On the other hand, common goods are rivalrous, meaning that their consumption by one person reduces their availability for others. Examples of common goods include:

  • Fish in Oceans: Available to all who fish, but overfishing can deplete the resource and reduce fish populations for everyone.

  • Groundwater: Excessive extraction can lower the water table, reducing availability for others and causing land subsidence.

Common goods face the “tragedy of the commons,” where individuals, acting in their own self-interest, overuse and deplete the resource. Sustainable management requires regulatory frameworks and community-based approaches to ensure equitable use and conservation.

When businesses engage with the common good, they are assuming a broader engagement with society through the integration of moral codes into their operations. The commons problem requires a focus on sustainable management and community-based organizing to ensure that shared resources are used equitably and responsibly. Oftentimes, as is the case with biodiversity, air quality, and freshwater resources, the scope of commons problems extends beyond the authority of any single government, requiring collaborative governance. Businesses that prioritize environmental stewardship and communal well-being are working toward the common good. Some examples of business for the common good include:

  • Inclusive practices: Businesses create and maintain an environment where all individuals can participate fully and fairly in the company’s success. Salesforce’s Ohana culture emphasizes family values and fosters an inclusive workplace where all employees are encouraged to bring their authentic selves to work.

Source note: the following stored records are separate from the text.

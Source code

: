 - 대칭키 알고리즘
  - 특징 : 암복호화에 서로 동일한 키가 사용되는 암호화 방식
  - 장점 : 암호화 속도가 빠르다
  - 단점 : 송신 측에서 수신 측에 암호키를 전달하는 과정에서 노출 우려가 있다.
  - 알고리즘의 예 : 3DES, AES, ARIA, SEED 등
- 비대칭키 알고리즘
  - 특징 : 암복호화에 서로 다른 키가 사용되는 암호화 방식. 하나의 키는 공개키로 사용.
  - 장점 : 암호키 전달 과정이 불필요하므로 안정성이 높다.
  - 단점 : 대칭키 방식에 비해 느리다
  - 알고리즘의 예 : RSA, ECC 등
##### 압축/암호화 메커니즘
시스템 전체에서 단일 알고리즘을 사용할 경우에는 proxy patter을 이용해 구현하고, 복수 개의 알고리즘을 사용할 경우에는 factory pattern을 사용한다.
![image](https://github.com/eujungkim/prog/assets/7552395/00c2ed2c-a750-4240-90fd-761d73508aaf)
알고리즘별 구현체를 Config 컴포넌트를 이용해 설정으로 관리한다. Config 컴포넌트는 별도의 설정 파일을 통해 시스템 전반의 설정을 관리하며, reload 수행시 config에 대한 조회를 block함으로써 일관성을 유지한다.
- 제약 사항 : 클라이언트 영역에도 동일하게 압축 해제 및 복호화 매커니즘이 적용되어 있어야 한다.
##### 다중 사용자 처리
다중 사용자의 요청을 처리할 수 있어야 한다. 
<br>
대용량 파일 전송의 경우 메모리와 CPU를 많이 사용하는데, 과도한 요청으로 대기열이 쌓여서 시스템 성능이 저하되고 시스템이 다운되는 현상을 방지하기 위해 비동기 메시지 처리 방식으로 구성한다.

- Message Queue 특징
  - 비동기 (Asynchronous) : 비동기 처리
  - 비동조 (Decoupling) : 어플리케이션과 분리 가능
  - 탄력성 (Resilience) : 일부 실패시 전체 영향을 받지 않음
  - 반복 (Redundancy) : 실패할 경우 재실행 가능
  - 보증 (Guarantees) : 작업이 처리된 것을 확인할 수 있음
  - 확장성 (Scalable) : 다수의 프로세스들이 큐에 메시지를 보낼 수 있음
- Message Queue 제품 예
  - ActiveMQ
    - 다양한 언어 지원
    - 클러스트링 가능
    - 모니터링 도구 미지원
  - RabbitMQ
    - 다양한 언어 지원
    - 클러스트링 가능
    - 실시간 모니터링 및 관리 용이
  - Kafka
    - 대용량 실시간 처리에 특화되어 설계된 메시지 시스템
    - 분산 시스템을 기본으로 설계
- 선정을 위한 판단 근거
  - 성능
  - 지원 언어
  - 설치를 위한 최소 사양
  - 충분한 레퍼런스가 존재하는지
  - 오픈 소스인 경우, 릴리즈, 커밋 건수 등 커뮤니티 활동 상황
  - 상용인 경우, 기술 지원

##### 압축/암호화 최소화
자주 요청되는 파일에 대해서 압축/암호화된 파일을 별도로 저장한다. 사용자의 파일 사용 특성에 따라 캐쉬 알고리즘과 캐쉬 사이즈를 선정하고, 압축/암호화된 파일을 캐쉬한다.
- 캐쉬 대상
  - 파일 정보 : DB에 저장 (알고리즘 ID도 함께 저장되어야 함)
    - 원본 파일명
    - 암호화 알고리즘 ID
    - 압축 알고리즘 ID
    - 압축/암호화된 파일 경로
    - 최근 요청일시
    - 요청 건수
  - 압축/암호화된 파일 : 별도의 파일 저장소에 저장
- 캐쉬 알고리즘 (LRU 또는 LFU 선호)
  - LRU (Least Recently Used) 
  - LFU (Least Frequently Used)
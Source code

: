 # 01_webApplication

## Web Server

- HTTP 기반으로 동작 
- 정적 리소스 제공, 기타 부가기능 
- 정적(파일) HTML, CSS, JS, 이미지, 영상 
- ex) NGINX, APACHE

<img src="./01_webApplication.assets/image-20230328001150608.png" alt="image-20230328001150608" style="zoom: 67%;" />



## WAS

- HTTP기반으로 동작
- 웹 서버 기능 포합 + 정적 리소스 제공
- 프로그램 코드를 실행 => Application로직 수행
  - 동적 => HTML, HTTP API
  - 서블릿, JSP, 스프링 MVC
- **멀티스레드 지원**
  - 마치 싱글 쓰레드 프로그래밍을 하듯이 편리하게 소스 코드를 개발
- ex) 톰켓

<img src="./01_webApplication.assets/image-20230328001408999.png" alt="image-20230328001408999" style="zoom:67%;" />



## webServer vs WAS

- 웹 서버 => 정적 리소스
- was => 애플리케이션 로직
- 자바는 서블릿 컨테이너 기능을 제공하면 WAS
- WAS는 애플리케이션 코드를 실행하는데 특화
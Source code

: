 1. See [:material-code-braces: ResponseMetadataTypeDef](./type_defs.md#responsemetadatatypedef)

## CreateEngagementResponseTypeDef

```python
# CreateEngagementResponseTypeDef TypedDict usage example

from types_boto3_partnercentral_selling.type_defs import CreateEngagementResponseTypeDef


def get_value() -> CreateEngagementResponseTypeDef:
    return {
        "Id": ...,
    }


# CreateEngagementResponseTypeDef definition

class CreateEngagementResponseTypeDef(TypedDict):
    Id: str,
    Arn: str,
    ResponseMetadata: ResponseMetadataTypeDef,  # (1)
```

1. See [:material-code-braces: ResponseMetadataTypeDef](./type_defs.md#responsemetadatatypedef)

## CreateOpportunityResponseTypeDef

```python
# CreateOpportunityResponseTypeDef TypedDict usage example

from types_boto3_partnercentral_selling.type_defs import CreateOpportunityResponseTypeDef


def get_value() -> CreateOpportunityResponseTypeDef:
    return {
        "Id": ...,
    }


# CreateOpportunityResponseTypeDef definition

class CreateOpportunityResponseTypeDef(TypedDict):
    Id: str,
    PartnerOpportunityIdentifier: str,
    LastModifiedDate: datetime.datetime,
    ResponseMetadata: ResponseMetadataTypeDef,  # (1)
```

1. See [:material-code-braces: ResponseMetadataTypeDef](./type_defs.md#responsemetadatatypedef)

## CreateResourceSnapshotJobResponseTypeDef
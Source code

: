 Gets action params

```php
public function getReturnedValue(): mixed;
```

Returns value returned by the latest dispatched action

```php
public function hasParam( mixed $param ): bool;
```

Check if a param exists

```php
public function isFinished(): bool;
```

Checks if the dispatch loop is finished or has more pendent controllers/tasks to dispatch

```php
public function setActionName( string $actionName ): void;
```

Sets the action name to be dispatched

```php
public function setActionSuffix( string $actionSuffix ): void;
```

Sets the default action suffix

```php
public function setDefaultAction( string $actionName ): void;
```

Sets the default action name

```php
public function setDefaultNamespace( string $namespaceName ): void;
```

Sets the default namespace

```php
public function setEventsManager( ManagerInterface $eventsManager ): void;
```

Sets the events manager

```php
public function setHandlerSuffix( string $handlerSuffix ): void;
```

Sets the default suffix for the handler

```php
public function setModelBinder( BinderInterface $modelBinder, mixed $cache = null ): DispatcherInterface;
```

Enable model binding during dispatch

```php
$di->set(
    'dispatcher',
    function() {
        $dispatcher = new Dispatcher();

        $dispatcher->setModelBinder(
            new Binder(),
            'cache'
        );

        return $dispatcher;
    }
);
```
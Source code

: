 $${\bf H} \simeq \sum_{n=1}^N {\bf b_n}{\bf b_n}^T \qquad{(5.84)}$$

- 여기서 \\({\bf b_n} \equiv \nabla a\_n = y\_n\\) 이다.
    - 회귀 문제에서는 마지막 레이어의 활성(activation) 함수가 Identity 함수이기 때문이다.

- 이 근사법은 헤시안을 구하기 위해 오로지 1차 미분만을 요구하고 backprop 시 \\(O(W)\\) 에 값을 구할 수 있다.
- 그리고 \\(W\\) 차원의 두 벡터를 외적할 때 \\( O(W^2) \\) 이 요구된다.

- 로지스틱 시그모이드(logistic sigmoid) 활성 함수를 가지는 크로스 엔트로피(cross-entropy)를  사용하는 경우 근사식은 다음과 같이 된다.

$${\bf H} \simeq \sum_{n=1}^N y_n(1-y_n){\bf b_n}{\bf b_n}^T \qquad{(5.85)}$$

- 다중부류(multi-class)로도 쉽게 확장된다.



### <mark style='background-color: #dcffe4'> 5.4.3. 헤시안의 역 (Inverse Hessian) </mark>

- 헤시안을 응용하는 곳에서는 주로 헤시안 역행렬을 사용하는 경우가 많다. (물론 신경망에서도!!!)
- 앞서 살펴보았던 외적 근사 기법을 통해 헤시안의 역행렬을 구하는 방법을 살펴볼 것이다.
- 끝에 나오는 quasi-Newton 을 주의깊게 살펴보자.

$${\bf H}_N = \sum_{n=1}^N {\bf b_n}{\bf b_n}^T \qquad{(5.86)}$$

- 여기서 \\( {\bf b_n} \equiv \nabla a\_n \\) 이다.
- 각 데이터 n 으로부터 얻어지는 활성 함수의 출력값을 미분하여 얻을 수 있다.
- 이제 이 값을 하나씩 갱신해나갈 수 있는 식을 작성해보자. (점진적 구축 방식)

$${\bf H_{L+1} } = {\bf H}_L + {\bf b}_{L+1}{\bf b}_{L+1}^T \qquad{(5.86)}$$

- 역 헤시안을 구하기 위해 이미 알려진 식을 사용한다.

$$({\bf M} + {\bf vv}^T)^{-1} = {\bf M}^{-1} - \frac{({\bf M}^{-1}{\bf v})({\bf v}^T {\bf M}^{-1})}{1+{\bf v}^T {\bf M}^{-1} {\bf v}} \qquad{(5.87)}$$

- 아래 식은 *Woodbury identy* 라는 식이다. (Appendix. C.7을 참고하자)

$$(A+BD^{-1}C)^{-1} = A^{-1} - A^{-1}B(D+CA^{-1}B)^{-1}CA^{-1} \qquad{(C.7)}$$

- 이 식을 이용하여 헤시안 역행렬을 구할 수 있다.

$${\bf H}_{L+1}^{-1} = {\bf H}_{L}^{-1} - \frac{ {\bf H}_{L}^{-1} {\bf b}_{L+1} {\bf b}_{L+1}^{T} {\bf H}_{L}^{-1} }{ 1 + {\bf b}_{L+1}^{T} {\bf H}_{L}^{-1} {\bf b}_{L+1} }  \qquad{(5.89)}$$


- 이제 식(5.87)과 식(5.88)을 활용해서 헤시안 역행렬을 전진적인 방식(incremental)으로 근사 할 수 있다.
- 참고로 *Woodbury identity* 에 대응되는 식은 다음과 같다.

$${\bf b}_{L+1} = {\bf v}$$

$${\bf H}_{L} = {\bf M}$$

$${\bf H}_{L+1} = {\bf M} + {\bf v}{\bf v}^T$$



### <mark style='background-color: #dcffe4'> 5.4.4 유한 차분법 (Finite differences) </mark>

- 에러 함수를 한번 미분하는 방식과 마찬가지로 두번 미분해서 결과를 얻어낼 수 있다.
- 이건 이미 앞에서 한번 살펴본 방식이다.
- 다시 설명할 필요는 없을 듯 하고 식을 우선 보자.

  • Shared prosperity: Private companies distribute value equitably among all stakeholders, including employees, customers, suppliers, and the broader community. Subaru’s Share the Love campaign allows customers to choose charities and community initiatives that they want a percentage of their new vehicle’s sale price to go toward.

So for managers and entrepreneurs interested in broadly engaging the public or common good, where can they start?

  1. Engage strategically with government agencies and regulatory frameworks. Provide public goods through partnerships with public organizations and adopt operational practices that ensure conservation and regeneration of the environment and communities.

  2. Explore innovative business models that challenge conventional thinking about problems and solutions. Find new ways to deliver products and services that meet societal needs while creating shared value for both the business and the community.

  3. Emphasize ethical initiatives that enhance moral standing in society. Invest in projects that uplift the company’s communities and benefit society as a whole.